= Your assignment =
Output only the lines of the entries that follow, starting at the one with "bene, ma forse" and running down to the one with "stiamo solo facendo", both included and unchanged.

-----

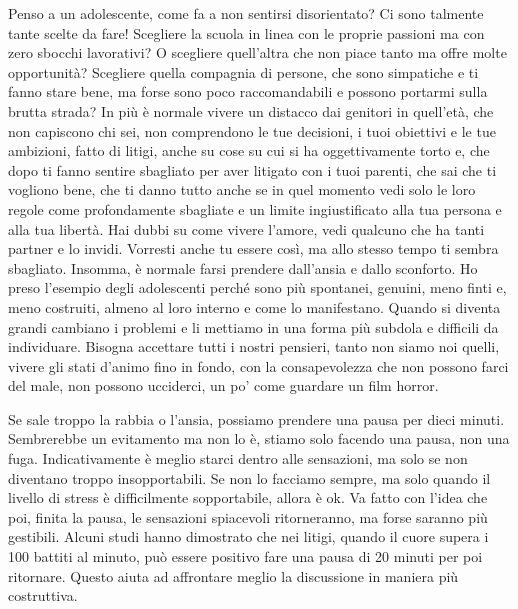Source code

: \documentclass[12pt]{book} %
\begin{document}
Penso a un adolescente, come fa a non sentirsi disorientato? Ci sono talmente tante scelte da fare! Scegliere la scuola
in linea con le proprie passioni ma con zero sbocchi lavorativi? O scegliere quell'altra che non
piace tanto ma offre molte opportunità? Scegliere quella compagnia di persone, che sono simpatiche e ti fanno stare
bene, ma forse sono poco raccomandabili e possono portarmi sulla brutta strada? In più è normale vivere un distacco dai
genitori in quell'età, che non capiscono chi sei, non comprendono le tue decisioni, i tuoi
obiettivi e le tue ambizioni, fatto di litigi, anche su cose su cui si ha oggettivamente torto e, che dopo ti fanno
sentire sbagliato per aver litigato con i tuoi parenti, che sai che ti vogliono bene, che ti danno tutto anche se in
quel momento vedi solo le loro regole come profondamente sbagliate e un limite ingiustificato alla tua persona e alla
tua libertà. Hai dubbi su come vivere l'amore, vedi qualcuno che ha tanti partner e lo invidi.
Vorresti anche tu essere così, ma allo stesso tempo ti sembra sbagliato. Insomma, è normale farsi prendere
dall'ansia e dallo sconforto. Ho preso l'esempio degli adolescenti perché
sono più spontanei, genuini, meno finti e, meno costruiti, almeno al loro interno e come lo manifestano. Quando si
diventa grandi cambiano i problemi e li mettiamo in una forma più subdola e difficili da individuare. Bisogna accettare
tutti i nostri pensieri, tanto non siamo noi quelli, vivere gli stati d'animo fino in fondo, con
la consapevolezza che non possono farci del male, non possono ucciderci, un po' come guardare un film horror. 

Se sale troppo la rabbia o l'ansia, possiamo prendere una pausa per dieci minuti. Sembrerebbe un evitamento ma non lo è,
stiamo solo facendo una pausa, non una fuga. Indicativamente è meglio starci dentro alle sensazioni, ma solo se non
diventano troppo insopportabili. Se non lo facciamo sempre, ma solo quando il livello di stress è difficilmente
sopportabile, allora è ok. Va fatto con l'idea che poi, finita la pausa, le sensazioni spiacevoli ritorneranno, ma
forse saranno più gestibili. Alcuni studi hanno dimostrato che nei litigi, quando il cuore supera i 100 battiti al
minuto, può essere positivo fare una pausa di 20 minuti per poi ritornare. Questo aiuta ad affrontare meglio la
discussione in maniera più costruttiva. 


\bigskip
\end{document}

-----

= Task solution =
bene, ma forse sono poco raccomandabili e possono portarmi sulla brutta strada? In più è normale vivere un distacco dai
genitori in quell'età, che non capiscono chi sei, non comprendono le tue decisioni, i tuoi
obiettivi e le tue ambizioni, fatto di litigi, anche su cose su cui si ha oggettivamente torto e, che dopo ti fanno
sentire sbagliato per aver litigato con i tuoi parenti, che sai che ti vogliono bene, che ti danno tutto anche se in
quel momento vedi solo le loro regole come profondamente sbagliate e un limite ingiustificato alla tua persona e alla
tua libertà. Hai dubbi su come vivere l'amore, vedi qualcuno che ha tanti partner e lo invidi.
Vorresti anche tu essere così, ma allo stesso tempo ti sembra sbagliato. Insomma, è normale farsi prendere
dall'ansia e dallo sconforto. Ho preso l'esempio degli adolescenti perché
sono più spontanei, genuini, meno finti e, meno costruiti, almeno al loro interno e come lo manifestano. Quando si
diventa grandi cambiano i problemi e li mettiamo in una forma più subdola e difficili da individuare. Bisogna accettare
tutti i nostri pensieri, tanto non siamo noi quelli, vivere gli stati d'animo fino in fondo, con
la consapevolezza che non possono farci del male, non possono ucciderci, un po' come guardare un film horror. 

Se sale troppo la rabbia o l'ansia, possiamo prendere una pausa per dieci minuti. Sembrerebbe un evitamento ma non lo è,
stiamo solo facendo una pausa, non una fuga. Indicativamente è meglio starci dentro alle sensazioni, ma solo se non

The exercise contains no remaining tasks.